Sunday, 20 December 2020

403. ZEN REMARKS

 403. The Zen novice is directed to go straight on a narrow mountain path with ninety-nine curves. Notice that the narrow winding path is a mountain path. Might this be significant? 

Monday, 7 December 2020

402. ZEN REMARKS

 402. Koan: 'Inorder to be a worthy Zen student I must go straight on a narrow mountain path with ninety-nine curves'. Like with so many Zen koans this one demands that the student do the  (seemingly) impossible. The central point of the koan would have the student 'go straight' on a narrow winding mountain path. Can this be done? If so, how?

Thursday, 5 November 2020

401. ZEN REMARKS

 401. In the vast wide world of Master Unmon, is there room for Bodhidharma? If so, where?

Wednesday, 28 October 2020

400. ZEN REMARKS

 400. Bodhidharma is a key figure in the Zen Buddhist tradition in that he is credited with transmitting Dhyana Buddhism from India to China where it was translated into C'han. Contemporary scholarship has raised questions about the historicity of Bodhidharma and his pivotal role linking Dhyana and C'han. Should it be demonstrated that Bodhidharma is a fictional character, how would this affect your practice of Zen? 

Saturday, 17 October 2020

399. ZEN REMARKS

 399. Do you find yourself standing between an outer world and an inner world? If so, on what do you stand? 

Sunday, 11 October 2020

398. ZEN REMARKS

 398. Clearly see that 'all five skandhas are empty' and realize for yourself 'how vast and wide the world is'. 

Tuesday, 6 October 2020

397. ZEN REMARKS

 397. My world, your world, the world -- are they the same or different? 

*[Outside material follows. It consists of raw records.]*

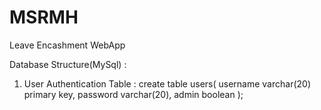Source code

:# MSRMH
Leave Encashment WebApp


Database Structure(MySql) :

1. User Authentication Table :
create table users(
username varchar(20) primary key,
password varchar(20),
admin boolean
);

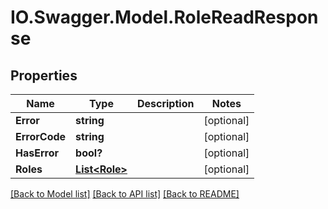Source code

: # IO.Swagger.Model.RoleReadResponse
## Properties

Name | Type | Description | Notes
------------ | ------------- | ------------- | -------------
**Error** | **string** |  | [optional] 
**ErrorCode** | **string** |  | [optional] 
**HasError** | **bool?** |  | [optional] 
**Roles** | [**List&lt;Role&gt;**](Role.md) |  | [optional] 

[[Back to Model list]](../README.md#documentation-for-models) [[Back to API list]](../README.md#documentation-for-api-endpoints) [[Back to README]](../README.md)

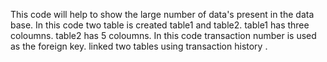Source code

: This code will help to show the large number of data's present in the data base. 
In this code two table is created table1 and table2. 
table1 has three coloumns.
table2 has 5 coloumns.
In this code transaction number is used as the foreign key. 
linked two tables using transaction history .
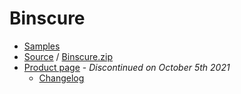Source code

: # Binscure

* [Samples](SAMPLES.md)
* [Source](https://github.com/willemml/binscure) / [Binscure.zip](binscure.zip)
* [Product page](https://web.archive.org/web/20211006185758/https://binclub.dev/binscure/) - *Discontinued on October 5th 2021* 
  * [Changelog](https://binclub.dev/binscure/changelog)

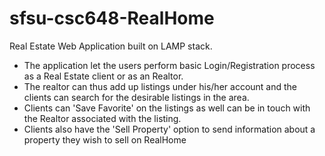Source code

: # sfsu-csc648-RealHome
Real Estate Web Application built on LAMP stack. 
- The application let the users perform basic Login/Registration process as a Real Estate client or as an Realtor. 
- The realtor can thus add up listings under his/her account and the clients can search for the desirable listings in the area.
- Clients can 'Save Favorite' on the listings as well can be in touch with the Realtor associated with the listing. 
- Clients also have the 'Sell Property' option to send information about a property they wish to sell on RealHome
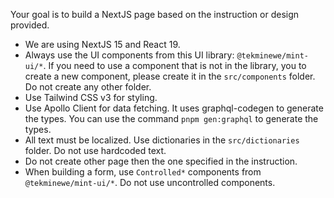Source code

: Your goal is to build a NextJS page based on the instruction or design provided.

- We are using NextJS 15 and React 19.
- Always use the UI components from this UI library: `@tekminewe/mint-ui/*`. If you need to use a component that is not in the library, you to create a new component, please create it in the `src/components` folder. Do not create any other folder.
- Use Tailwind CSS v3 for styling.
- Use Apollo Client for data fetching. It uses graphql-codegen to generate the types. You can use the command `pnpm gen:graphql` to generate the types.
- All text must be localized. Use dictionaries in the `src/dictionaries` folder. Do not use hardcoded text.
- Do not create other page then the one specified in the instruction.
- When building a form, use `Controlled*` components from `@tekminewe/mint-ui/*`. Do not use uncontrolled components.
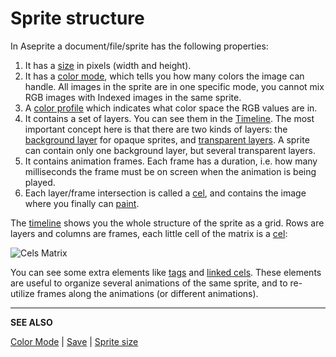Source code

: # Sprite structure

In Aseprite a document/file/sprite has the following properties:

1. It has a [size](sprite-size.md) in pixels (width and height).
1. It has a [color mode](color-mode.md), which tells you how many
   colors the image can handle. All images in the sprite are in one
   specific mode, you cannot mix RGB images with Indexed images in the
   same sprite.
1. A [color profile](color-profile.md) which indicates what color space the RGB values are in.
1. It contains a set of layers. You can see them in
   the [Timeline](timeline.md). The most important concept here is
   that there are two kinds of layers:
   the [background layer](layers.md#background-Layer) for opaque sprites, and
   [transparent layers](layers.md#transparent-Layers).
   A sprite can contain only one background layer, but several
   transparent layers.
1. It contains animation frames. Each frame has a duration, i.e. how many milliseconds
   the frame must be on screen when the animation is being played.
1. Each layer/frame intersection is called a [cel](cel.md),
   and contains the image where you finally can [paint](drawing.md).

The [timeline](timeline.md) shows you the whole structure of the
sprite as a grid. Rows are layers and columns are frames, each
little cell of the matrix is a [cel](cel.md):

<img src="/docs/sprite/sprite-components.png" alt="Cels Matrix" class="xN" />

You can see some extra elements like [tags](tags.md) and [linked
cels](linked-cels.md). These elements are useful to organize several
animations of the same sprite, and to re-utilize frames along the
animations (or different animations).

---

**SEE ALSO**

[Color Mode](color-mode.md) |
[Save](save.md) |
[Sprite size](sprite-size.md)
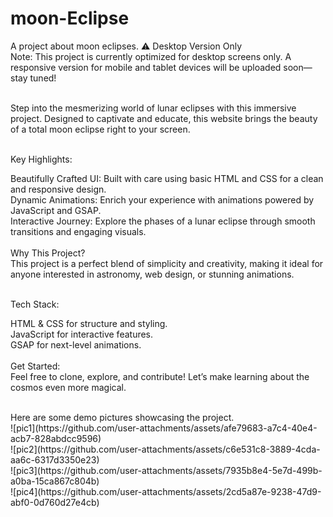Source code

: # moon-Eclipse
A project about moon eclipses.
⚠ Desktop Version Only<br>
Note: This project is currently optimized for desktop screens only. A responsive version for mobile and tablet devices will be uploaded soon—stay tuned!<br><br>

Step into the mesmerizing world of lunar eclipses with this immersive project. Designed to captivate and educate, this website brings the beauty of a total moon eclipse right to your screen. <br><br>

Key Highlights:<br>

Beautifully Crafted UI: Built with care using basic HTML and CSS for a clean and responsive design. <br>
Dynamic Animations: Enrich your experience with animations powered by JavaScript and GSAP. <br>
Interactive Journey: Explore the phases of a lunar eclipse through smooth transitions and engaging visuals. <br><br>
Why This Project?<br>
This project is a perfect blend of simplicity and creativity, making it ideal for anyone interested in astronomy, web design, or stunning animations. <br><br>

Tech Stack:<br>

HTML & CSS for structure and styling.<br>
JavaScript for interactive features.<br>
GSAP for next-level animations. <br><br>
Get Started:<br>
Feel free to clone, explore, and contribute! Let’s make learning about the cosmos even more magical.

<br>
Here are some demo pictures showcasing the project.
<br>
![pic1](https://github.com/user-attachments/assets/afe79683-a7c4-40e4-acb7-828abdcc9596)
<br>
![pic2](https://github.com/user-attachments/assets/c6e531c8-3889-4cda-aa6c-6317d3350e23)
<br>
![pic3](https://github.com/user-attachments/assets/7935b8e4-5e7d-499b-a0ba-15ca867c804b)
<br>
![pic4](https://github.com/user-attachments/assets/2cd5a87e-9238-47d9-abf0-0d760d27e4cb)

Saturday, 26 September 2020

396. ZEN REMARKS

 396. Suppose you stand at a window of your house and gaze out upon the world. Is it simply out there?  Or does it press in upon you and, perhaps, beyond you? And now where are you, both in relation to yourself and the world? 

395. ZEN REMARKS

 395. Do you stand at a window in your room and survey the world vast and wide spread out before you? Is that world simply the object of an act of spontaneous extroversion? Is your relation to the vast wide world one of subject to object? Is the world -- your world -- vast and wide as it is, limited to what you can see, hear, taste, touch and smell?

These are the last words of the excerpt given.